**Data extract**:
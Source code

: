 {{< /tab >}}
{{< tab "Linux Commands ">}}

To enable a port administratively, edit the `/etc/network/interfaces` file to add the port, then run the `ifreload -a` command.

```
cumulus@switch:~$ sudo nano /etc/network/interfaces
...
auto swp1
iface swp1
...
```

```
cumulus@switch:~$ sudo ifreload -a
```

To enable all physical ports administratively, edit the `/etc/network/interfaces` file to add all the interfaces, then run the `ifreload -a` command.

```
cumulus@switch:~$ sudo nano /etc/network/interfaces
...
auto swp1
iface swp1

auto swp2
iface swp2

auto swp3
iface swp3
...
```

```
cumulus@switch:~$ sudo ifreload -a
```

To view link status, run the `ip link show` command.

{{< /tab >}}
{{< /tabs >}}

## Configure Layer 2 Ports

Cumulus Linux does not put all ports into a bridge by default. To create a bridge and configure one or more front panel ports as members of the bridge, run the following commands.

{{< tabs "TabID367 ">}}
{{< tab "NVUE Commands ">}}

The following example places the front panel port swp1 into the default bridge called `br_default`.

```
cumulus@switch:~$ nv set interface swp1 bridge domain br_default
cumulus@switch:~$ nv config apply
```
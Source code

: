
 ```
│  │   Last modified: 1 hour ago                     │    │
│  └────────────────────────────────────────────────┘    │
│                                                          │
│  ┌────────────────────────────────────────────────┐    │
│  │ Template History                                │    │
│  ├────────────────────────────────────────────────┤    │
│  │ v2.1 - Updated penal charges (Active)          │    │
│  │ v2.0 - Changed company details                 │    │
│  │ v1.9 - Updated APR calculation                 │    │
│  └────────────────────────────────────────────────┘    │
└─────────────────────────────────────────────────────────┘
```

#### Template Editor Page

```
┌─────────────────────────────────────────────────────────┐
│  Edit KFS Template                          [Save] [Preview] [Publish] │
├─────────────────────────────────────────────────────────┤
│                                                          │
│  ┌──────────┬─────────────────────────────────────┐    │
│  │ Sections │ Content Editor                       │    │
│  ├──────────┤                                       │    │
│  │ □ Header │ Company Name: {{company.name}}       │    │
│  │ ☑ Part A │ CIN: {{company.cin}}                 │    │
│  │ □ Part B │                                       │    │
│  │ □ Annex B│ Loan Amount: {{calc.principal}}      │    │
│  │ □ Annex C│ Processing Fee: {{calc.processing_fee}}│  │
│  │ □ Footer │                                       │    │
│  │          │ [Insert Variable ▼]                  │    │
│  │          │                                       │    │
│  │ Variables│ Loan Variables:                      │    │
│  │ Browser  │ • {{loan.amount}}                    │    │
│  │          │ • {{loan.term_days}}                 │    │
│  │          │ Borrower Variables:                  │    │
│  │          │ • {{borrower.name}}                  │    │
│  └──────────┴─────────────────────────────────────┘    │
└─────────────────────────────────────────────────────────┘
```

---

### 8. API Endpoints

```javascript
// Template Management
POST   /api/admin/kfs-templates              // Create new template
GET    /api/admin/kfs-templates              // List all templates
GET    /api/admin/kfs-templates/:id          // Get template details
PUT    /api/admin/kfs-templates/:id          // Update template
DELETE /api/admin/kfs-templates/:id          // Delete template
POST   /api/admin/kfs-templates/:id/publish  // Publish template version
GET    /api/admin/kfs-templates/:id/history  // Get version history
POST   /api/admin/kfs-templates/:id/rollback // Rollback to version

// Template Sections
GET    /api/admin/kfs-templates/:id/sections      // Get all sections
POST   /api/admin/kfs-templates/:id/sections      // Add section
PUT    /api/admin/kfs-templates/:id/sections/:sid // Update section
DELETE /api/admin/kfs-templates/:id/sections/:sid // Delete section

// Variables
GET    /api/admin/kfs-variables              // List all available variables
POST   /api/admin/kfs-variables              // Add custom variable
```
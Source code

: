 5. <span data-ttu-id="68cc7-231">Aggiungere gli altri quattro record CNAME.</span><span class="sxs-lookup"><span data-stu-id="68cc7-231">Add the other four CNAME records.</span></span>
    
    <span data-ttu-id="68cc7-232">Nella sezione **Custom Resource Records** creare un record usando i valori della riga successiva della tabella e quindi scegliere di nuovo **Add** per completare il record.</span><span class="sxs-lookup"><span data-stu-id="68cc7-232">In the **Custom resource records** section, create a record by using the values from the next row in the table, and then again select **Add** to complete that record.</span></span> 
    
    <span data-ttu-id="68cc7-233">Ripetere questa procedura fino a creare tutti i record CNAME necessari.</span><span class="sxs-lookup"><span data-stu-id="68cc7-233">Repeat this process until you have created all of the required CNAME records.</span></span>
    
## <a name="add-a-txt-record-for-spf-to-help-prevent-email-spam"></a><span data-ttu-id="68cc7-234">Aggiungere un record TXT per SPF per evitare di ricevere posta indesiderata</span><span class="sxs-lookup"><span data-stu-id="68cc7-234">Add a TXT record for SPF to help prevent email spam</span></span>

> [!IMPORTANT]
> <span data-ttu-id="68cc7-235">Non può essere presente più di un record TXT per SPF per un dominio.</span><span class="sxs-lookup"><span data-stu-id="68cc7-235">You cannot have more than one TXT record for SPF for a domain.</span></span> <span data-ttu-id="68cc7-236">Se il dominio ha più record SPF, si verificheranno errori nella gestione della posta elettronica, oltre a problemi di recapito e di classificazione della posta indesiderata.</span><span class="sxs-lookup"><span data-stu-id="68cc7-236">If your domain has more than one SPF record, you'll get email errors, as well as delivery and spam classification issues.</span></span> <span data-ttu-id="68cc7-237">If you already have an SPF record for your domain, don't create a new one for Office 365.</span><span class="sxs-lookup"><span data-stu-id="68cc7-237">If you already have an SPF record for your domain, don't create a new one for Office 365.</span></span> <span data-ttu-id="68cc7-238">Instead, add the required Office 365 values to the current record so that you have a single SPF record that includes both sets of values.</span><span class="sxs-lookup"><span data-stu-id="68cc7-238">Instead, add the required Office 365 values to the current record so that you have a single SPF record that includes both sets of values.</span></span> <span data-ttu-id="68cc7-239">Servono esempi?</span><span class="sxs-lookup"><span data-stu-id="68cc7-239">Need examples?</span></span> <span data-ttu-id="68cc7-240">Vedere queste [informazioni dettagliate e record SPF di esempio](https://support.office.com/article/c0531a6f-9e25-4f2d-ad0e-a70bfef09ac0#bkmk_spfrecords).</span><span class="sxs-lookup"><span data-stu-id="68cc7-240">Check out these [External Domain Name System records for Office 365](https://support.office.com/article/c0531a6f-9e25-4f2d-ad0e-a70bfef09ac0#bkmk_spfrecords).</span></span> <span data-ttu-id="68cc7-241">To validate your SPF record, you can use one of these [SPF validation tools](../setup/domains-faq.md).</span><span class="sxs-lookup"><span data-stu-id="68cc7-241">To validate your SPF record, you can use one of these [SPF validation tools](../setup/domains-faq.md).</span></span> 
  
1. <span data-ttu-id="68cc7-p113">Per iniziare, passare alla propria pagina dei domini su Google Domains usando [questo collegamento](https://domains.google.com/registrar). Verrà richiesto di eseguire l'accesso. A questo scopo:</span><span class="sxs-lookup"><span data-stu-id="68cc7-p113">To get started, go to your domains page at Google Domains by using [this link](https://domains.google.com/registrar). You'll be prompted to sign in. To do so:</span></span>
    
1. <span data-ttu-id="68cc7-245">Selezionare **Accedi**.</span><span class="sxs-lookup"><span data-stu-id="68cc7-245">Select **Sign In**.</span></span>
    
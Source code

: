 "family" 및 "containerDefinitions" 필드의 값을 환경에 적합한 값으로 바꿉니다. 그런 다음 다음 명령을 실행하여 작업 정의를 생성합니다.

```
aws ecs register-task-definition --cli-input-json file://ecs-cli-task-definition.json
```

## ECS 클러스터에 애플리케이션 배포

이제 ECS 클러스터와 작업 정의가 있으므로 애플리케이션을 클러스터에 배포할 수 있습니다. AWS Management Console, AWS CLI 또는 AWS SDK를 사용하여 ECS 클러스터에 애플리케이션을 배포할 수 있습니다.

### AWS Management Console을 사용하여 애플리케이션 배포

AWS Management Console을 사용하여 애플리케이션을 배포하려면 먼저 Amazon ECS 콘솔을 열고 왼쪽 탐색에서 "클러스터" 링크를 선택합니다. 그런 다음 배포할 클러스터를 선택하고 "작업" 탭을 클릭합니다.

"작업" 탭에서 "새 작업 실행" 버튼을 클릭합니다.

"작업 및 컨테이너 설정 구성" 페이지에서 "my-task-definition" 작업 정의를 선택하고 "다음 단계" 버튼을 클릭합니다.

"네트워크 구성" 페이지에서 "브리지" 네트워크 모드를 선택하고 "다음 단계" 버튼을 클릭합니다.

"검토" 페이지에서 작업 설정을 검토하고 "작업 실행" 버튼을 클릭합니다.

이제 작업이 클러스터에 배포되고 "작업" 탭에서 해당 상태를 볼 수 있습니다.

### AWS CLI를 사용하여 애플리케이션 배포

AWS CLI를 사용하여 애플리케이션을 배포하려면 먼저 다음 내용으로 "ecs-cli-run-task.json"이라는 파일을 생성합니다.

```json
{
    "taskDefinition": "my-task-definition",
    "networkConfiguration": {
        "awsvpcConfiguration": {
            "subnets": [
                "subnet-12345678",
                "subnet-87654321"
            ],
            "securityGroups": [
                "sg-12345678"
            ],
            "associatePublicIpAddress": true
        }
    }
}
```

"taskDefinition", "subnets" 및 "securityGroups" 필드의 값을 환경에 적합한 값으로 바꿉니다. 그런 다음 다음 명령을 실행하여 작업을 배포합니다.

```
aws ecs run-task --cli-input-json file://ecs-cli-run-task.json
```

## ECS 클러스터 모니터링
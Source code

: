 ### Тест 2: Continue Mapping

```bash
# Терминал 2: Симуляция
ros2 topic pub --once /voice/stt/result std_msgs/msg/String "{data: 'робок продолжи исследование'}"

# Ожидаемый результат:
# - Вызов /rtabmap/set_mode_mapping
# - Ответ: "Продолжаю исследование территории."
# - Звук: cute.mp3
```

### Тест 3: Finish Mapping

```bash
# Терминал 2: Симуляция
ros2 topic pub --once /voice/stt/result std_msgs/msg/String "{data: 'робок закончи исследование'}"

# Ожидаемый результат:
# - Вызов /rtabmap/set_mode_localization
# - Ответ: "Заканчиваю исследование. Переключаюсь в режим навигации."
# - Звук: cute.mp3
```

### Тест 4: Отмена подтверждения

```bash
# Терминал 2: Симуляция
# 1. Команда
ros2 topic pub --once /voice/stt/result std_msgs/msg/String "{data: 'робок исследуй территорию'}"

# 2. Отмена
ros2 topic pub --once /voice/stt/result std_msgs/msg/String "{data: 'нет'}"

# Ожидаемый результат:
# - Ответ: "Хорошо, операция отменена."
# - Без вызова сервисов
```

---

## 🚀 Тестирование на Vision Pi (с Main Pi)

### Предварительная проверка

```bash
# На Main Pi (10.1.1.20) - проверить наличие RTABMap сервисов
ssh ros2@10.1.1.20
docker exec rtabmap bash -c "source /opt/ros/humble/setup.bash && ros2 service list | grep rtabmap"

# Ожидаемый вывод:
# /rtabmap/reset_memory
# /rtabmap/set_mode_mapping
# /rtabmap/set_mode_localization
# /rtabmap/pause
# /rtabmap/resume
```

**Aim of the exercise**: Copy out, from the material above, each line where the word "실행하여" is present.

**Solution**:
: "family" 및 "containerDefinitions" 필드의 값을 환경에 적합한 값으로 바꿉니다. 그런 다음 다음 명령을 실행하여 작업 정의를 생성합니다.
"taskDefinition", "subnets" 및 "securityGroups" 필드의 값을 환경에 적합한 값으로 바꿉니다. 그런 다음 다음 명령을 실행하여 작업을 배포합니다.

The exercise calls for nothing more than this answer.